_THE TASK:_
Count every line in the entries that contains "上诱导的自同构". Report that count alone.

***** INPUT RECORDS

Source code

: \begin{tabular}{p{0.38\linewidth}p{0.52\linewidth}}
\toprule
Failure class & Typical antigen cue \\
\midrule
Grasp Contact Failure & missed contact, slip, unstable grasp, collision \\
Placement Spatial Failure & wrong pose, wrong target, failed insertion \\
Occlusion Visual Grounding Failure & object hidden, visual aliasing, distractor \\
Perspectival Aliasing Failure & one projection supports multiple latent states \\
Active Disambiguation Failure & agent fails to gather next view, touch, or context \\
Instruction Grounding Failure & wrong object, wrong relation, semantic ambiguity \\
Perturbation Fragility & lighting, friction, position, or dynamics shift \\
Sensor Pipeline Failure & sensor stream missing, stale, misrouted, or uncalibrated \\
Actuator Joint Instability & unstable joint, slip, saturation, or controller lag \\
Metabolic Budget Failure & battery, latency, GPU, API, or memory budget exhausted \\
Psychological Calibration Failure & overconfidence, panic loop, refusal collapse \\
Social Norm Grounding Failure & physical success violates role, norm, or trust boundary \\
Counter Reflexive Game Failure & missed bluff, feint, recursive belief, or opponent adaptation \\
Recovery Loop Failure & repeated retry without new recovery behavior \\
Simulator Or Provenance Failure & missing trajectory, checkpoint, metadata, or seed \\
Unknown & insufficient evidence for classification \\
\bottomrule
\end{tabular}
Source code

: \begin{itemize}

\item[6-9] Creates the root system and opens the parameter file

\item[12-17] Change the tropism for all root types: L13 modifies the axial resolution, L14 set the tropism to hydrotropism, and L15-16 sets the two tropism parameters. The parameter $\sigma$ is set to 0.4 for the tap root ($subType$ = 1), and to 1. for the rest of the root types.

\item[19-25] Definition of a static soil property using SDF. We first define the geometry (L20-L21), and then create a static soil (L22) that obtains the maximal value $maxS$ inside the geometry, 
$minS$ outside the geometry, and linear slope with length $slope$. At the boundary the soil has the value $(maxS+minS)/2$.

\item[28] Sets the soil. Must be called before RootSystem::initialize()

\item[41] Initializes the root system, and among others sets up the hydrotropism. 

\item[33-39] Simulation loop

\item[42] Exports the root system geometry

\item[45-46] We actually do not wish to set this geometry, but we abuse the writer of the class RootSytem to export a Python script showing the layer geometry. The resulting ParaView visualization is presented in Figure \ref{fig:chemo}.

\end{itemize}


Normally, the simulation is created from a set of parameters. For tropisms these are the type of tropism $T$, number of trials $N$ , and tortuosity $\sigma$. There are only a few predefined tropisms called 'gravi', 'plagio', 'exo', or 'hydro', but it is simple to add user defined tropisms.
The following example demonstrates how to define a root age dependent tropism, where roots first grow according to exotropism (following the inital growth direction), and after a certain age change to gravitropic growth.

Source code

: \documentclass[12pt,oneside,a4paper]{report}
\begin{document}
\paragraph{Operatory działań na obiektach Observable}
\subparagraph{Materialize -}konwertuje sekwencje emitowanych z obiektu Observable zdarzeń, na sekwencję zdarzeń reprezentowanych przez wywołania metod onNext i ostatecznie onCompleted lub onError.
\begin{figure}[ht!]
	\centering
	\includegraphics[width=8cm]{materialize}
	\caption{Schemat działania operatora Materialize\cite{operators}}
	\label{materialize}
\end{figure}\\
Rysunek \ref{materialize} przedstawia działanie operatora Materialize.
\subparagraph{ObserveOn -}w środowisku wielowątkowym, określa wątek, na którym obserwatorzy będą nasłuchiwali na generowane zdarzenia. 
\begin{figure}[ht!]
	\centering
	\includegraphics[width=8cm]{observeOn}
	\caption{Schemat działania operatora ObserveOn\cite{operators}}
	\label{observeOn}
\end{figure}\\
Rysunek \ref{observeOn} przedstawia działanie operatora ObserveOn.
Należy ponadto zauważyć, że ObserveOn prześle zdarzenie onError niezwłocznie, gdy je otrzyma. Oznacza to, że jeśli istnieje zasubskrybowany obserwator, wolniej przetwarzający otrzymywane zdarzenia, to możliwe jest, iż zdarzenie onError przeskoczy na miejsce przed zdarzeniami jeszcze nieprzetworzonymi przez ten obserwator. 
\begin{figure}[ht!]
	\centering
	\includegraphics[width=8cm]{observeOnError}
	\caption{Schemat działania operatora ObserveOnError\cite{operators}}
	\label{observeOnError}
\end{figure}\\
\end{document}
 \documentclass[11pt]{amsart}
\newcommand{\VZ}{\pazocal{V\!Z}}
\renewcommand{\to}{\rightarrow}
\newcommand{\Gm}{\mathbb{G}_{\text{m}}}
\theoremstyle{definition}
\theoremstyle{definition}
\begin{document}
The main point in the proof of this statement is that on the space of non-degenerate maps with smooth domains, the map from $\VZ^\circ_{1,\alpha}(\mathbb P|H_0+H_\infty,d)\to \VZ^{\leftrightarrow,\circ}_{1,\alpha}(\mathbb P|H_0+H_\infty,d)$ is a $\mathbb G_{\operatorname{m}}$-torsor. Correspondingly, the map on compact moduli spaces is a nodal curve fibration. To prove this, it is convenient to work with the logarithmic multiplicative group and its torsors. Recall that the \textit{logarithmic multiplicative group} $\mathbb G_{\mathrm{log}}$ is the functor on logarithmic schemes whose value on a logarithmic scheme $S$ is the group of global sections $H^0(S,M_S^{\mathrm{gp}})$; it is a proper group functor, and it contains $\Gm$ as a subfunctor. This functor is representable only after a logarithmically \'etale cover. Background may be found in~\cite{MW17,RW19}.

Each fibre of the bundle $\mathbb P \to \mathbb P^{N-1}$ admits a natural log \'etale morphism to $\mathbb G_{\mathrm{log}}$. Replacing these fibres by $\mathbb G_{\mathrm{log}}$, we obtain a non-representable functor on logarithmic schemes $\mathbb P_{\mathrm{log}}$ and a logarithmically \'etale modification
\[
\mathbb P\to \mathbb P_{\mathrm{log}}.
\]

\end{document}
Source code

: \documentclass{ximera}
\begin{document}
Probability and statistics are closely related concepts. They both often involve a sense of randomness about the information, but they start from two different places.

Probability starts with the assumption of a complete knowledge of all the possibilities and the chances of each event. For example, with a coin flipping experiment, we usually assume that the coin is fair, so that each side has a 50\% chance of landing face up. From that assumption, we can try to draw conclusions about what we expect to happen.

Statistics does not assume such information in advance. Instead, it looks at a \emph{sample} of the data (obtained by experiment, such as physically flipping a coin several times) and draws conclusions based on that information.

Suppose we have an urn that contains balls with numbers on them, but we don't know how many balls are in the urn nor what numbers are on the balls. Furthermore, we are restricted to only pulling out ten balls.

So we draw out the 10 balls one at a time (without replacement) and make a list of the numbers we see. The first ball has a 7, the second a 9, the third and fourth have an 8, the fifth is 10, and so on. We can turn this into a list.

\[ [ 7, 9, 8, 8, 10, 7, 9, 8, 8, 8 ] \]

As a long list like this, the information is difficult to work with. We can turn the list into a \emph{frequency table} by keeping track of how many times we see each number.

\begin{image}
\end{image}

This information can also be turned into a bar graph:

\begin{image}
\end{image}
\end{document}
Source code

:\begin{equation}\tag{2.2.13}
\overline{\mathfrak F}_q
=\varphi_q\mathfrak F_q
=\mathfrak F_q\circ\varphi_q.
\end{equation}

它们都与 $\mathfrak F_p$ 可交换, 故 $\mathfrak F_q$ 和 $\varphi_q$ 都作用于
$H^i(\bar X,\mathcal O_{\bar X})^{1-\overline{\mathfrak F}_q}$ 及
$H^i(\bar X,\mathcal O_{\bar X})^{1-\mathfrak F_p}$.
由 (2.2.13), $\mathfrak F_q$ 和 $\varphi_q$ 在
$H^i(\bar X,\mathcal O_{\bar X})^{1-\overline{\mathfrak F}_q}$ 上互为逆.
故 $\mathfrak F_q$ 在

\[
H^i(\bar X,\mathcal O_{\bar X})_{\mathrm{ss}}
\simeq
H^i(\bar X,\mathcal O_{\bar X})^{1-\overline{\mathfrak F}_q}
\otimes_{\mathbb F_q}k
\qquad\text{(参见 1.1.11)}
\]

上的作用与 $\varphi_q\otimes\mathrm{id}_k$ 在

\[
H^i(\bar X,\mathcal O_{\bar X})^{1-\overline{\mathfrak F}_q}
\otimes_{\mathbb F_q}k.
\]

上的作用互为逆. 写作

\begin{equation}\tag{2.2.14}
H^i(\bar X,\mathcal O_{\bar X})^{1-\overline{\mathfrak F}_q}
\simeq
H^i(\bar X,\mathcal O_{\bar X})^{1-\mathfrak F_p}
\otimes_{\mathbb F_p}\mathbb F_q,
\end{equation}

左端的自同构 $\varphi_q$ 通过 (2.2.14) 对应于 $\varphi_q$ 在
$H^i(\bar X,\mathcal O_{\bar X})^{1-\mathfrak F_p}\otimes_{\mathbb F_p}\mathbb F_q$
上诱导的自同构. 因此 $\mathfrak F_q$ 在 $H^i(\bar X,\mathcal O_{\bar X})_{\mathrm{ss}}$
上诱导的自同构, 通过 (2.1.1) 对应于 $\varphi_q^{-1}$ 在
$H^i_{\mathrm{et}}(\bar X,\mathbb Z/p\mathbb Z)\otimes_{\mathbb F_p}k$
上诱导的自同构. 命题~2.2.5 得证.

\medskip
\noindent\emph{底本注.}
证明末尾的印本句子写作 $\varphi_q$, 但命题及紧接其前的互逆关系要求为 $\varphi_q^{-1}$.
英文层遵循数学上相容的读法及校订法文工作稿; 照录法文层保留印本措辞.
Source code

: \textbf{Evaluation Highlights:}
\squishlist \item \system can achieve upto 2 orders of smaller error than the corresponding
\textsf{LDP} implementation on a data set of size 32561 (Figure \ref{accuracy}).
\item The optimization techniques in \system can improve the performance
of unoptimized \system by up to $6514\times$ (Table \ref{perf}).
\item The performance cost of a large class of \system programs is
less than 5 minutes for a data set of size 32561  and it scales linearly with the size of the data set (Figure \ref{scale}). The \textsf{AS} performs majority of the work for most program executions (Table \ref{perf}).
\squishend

**********

_RESULT:_
3